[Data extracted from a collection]
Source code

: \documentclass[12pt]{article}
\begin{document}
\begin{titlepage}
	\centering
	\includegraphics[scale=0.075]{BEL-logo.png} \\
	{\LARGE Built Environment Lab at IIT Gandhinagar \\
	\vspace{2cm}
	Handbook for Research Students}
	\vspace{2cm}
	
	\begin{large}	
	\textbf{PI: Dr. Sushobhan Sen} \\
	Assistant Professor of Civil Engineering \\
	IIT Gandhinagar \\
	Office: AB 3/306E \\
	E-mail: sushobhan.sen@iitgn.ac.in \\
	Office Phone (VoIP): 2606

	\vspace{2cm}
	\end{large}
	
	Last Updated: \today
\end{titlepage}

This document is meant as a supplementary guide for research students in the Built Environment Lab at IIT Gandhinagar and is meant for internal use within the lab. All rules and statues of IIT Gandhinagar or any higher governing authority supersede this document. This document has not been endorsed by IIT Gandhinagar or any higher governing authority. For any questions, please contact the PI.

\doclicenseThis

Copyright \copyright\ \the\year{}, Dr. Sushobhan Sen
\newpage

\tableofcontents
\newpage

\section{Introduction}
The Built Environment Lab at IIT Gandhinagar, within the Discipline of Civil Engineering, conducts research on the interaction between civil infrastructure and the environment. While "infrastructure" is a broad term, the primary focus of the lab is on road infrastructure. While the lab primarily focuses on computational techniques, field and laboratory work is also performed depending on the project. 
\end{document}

...

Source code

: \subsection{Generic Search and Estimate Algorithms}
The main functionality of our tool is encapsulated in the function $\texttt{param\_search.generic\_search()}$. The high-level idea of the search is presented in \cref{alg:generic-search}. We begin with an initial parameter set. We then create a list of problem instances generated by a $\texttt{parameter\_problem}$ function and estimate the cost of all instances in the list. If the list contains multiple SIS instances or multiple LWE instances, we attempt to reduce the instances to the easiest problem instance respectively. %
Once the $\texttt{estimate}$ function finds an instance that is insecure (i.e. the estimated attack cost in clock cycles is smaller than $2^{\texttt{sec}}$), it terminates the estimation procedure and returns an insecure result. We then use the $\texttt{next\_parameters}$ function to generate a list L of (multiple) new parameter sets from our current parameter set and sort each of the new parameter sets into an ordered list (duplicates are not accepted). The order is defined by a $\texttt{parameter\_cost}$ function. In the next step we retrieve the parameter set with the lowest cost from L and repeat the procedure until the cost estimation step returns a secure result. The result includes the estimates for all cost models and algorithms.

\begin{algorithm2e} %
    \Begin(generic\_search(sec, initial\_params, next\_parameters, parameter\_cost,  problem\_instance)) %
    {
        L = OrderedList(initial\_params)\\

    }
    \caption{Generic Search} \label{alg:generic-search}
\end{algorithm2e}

...

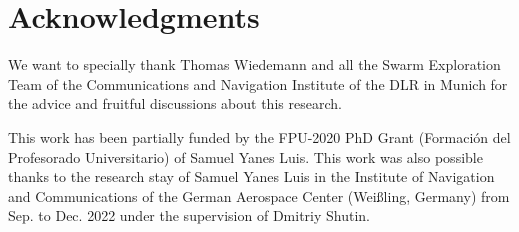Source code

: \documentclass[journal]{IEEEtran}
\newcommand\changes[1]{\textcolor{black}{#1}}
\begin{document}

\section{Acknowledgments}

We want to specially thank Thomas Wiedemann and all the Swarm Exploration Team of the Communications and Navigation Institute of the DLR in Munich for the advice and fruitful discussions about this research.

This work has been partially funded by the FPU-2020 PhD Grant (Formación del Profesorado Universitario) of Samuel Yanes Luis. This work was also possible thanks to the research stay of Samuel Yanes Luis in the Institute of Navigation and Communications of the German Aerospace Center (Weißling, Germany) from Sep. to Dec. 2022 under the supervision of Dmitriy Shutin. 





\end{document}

▶ [What is needed] Return the number of lines in the records holding the string "initial", without any other words.

▶ [Result] 3